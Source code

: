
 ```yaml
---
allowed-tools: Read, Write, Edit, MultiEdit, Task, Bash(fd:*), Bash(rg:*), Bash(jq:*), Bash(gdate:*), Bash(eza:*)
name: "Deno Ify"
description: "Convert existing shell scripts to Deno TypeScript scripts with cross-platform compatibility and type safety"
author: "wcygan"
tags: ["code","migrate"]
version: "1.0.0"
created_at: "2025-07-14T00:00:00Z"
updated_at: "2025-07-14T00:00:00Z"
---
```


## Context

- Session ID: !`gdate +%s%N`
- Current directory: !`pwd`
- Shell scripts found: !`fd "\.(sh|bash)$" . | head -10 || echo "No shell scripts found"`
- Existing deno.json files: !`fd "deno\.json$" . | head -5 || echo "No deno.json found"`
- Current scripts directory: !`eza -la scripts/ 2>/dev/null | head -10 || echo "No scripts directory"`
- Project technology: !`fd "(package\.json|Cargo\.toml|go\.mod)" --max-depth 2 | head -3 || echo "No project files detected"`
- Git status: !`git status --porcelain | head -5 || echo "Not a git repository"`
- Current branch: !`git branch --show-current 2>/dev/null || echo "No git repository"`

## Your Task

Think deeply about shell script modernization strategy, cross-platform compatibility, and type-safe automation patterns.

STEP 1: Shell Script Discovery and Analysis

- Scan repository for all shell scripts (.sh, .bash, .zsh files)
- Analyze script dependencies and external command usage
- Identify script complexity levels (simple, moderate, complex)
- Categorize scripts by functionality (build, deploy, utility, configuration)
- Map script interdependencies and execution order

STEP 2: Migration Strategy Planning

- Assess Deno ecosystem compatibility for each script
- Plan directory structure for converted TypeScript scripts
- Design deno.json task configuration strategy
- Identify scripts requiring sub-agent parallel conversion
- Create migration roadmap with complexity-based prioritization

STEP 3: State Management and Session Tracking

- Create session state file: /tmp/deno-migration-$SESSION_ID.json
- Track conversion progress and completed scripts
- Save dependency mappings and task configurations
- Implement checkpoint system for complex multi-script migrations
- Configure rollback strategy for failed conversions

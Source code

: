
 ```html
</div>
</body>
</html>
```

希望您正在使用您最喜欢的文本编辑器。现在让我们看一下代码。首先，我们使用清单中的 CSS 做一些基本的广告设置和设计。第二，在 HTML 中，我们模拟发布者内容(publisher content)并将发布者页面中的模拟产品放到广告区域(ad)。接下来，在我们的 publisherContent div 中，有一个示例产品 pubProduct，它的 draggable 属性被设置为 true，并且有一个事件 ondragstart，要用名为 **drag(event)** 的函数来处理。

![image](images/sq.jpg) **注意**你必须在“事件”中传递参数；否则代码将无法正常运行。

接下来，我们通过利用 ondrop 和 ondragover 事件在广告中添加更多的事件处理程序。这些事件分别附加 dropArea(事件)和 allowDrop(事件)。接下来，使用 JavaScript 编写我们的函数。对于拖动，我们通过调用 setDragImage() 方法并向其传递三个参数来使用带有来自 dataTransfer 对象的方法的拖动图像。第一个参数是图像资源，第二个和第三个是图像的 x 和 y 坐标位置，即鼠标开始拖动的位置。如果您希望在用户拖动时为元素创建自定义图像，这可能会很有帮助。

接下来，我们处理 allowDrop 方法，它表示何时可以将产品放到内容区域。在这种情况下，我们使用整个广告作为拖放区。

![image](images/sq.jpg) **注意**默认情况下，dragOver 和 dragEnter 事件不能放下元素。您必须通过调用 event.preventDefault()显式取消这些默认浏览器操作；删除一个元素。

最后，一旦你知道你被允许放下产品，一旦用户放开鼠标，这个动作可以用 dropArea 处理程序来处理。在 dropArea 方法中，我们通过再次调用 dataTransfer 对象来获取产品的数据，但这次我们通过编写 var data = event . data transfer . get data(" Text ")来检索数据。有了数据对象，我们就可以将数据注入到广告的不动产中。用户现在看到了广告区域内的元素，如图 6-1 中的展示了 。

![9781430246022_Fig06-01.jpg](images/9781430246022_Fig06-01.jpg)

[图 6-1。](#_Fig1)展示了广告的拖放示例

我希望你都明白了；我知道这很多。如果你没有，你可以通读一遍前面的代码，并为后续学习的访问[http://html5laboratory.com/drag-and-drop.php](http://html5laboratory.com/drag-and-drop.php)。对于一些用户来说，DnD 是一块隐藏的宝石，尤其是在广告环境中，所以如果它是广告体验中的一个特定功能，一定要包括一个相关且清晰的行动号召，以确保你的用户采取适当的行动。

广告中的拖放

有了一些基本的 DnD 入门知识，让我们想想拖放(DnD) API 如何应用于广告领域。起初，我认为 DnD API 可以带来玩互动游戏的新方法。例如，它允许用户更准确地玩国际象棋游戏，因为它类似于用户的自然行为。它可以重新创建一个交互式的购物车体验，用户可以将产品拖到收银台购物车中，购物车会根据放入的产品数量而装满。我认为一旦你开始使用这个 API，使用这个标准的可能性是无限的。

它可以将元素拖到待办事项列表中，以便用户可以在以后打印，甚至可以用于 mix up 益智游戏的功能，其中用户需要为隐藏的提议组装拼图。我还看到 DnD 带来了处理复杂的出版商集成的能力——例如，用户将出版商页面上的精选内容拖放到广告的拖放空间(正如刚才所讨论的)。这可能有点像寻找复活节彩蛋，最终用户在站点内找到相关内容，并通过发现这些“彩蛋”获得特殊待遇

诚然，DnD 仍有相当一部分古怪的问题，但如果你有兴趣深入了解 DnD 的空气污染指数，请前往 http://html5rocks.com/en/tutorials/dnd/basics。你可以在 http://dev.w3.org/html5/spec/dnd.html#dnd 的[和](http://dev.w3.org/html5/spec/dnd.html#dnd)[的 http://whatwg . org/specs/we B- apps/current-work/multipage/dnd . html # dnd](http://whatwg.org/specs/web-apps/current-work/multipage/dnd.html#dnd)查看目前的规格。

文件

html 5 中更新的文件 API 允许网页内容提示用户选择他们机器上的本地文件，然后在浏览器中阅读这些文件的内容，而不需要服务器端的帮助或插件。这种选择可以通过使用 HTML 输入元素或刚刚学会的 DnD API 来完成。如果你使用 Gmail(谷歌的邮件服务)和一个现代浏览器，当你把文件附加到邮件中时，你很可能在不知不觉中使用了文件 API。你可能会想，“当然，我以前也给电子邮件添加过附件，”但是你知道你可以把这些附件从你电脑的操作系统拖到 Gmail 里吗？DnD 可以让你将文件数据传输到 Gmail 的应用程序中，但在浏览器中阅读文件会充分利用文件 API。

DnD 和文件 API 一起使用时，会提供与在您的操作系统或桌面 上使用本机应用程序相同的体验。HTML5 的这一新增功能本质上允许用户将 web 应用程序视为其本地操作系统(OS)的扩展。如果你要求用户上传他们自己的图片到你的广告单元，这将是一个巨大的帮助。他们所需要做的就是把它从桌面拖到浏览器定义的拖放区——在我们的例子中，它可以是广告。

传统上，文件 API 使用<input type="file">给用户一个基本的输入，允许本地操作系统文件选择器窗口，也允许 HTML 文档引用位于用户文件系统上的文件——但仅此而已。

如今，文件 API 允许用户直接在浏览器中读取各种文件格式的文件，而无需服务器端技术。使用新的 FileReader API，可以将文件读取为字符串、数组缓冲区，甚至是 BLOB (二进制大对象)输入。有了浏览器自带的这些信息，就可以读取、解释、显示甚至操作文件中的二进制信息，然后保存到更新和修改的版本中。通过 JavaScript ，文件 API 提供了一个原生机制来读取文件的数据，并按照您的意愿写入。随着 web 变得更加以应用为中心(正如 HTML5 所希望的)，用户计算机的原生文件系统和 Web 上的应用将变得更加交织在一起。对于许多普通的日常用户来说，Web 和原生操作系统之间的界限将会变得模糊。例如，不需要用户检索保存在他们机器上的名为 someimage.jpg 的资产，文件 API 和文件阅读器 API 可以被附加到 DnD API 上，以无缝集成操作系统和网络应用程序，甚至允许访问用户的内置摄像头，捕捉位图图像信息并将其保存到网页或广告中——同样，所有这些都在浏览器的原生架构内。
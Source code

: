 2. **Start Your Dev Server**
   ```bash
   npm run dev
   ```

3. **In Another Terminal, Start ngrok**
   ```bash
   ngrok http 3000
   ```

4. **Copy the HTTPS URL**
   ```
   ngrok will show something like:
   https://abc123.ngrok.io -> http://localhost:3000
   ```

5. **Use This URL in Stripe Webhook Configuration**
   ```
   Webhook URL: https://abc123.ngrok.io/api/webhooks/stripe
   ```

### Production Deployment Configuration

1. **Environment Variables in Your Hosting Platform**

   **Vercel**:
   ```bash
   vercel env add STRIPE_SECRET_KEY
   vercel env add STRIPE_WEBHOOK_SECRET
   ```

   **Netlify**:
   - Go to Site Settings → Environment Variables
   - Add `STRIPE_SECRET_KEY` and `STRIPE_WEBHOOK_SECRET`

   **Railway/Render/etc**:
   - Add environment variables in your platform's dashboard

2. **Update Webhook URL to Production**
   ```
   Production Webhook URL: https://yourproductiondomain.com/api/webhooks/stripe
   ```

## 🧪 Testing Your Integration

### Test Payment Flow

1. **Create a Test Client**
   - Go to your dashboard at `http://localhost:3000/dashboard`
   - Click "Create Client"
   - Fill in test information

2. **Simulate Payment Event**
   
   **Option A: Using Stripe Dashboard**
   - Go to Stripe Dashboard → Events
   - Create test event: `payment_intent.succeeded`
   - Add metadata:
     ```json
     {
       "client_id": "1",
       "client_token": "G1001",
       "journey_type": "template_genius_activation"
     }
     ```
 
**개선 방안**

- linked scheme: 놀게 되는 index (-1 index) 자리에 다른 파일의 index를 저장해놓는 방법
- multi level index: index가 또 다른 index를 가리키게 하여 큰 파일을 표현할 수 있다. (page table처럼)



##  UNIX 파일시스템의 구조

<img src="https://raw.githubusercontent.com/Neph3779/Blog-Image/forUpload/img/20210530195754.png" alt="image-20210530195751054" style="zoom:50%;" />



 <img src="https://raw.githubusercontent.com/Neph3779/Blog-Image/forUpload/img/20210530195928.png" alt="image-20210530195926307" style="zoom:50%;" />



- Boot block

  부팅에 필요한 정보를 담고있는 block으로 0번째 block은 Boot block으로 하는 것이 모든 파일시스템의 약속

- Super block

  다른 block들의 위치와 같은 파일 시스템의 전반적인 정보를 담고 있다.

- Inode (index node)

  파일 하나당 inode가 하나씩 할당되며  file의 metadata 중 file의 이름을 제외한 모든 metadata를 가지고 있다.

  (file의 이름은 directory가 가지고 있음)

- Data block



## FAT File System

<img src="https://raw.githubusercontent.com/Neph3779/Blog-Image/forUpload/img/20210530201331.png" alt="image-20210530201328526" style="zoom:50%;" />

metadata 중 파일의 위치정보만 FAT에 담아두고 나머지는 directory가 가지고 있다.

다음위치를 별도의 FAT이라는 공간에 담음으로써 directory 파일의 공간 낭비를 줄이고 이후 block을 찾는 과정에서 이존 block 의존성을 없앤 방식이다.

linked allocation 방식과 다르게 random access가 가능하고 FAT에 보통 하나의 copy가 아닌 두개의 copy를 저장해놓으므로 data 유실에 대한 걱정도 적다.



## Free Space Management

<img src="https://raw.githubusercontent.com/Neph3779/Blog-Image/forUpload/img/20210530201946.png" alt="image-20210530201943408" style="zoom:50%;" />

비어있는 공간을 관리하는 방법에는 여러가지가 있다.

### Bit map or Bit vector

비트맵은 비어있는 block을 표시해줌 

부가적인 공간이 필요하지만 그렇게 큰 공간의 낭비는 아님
· · · · ·
Please give only the count of lines above containing "Blog".

4